(Exercise description)
Every entry must be output exactly as it is written.

---------- Entries shown ----------

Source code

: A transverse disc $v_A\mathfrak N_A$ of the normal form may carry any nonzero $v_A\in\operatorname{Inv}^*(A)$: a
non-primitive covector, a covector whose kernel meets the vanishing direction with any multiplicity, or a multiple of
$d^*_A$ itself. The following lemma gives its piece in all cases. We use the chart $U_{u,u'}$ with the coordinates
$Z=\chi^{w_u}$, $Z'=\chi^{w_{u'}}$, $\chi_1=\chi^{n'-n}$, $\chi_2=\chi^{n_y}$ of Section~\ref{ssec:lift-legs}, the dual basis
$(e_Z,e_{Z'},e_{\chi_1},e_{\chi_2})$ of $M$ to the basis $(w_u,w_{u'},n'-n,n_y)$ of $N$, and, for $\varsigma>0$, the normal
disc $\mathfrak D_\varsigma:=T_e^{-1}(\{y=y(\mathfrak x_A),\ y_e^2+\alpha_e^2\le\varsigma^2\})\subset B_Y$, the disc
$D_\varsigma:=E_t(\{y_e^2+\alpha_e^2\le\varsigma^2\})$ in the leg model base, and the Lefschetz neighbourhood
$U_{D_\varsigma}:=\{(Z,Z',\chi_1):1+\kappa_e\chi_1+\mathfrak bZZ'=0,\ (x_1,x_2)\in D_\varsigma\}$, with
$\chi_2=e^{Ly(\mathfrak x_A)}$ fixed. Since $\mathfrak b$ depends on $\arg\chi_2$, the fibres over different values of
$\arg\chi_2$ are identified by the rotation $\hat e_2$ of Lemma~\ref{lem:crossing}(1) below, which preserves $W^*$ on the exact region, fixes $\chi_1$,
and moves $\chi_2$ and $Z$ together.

----------

(Solution below)
Source code

: A transverse disc $v_A\mathfrak N_A$ of the normal form may carry any nonzero $v_A\in\operatorname{Inv}^*(A)$: a
non-primitive covector, a covector whose kernel meets the vanishing direction with any multiplicity, or a multiple of
$d^*_A$ itself. The following lemma gives its piece in all cases. We use the chart $U_{u,u'}$ with the coordinates
$Z=\chi^{w_u}$, $Z'=\chi^{w_{u'}}$, $\chi_1=\chi^{n'-n}$, $\chi_2=\chi^{n_y}$ of Section~\ref{ssec:lift-legs}, the dual basis
$(e_Z,e_{Z'},e_{\chi_1},e_{\chi_2})$ of $M$ to the basis $(w_u,w_{u'},n'-n,n_y)$ of $N$, and, for $\varsigma>0$, the normal
disc $\mathfrak D_\varsigma:=T_e^{-1}(\{y=y(\mathfrak x_A),\ y_e^2+\alpha_e^2\le\varsigma^2\})\subset B_Y$, the disc
$D_\varsigma:=E_t(\{y_e^2+\alpha_e^2\le\varsigma^2\})$ in the leg model base, and the Lefschetz neighbourhood
$U_{D_\varsigma}:=\{(Z,Z',\chi_1):1+\kappa_e\chi_1+\mathfrak bZZ'=0,\ (x_1,x_2)\in D_\varsigma\}$, with
$\chi_2=e^{Ly(\mathfrak x_A)}$ fixed. Since $\mathfrak b$ depends on $\arg\chi_2$, the fibres over different values of
$\arg\chi_2$ are identified by the rotation $\hat e_2$ of Lemma~\ref{lem:crossing}(1) below, which preserves $W^*$ on the exact region, fixes $\chi_1$,
and moves $\chi_2$ and $Z$ together.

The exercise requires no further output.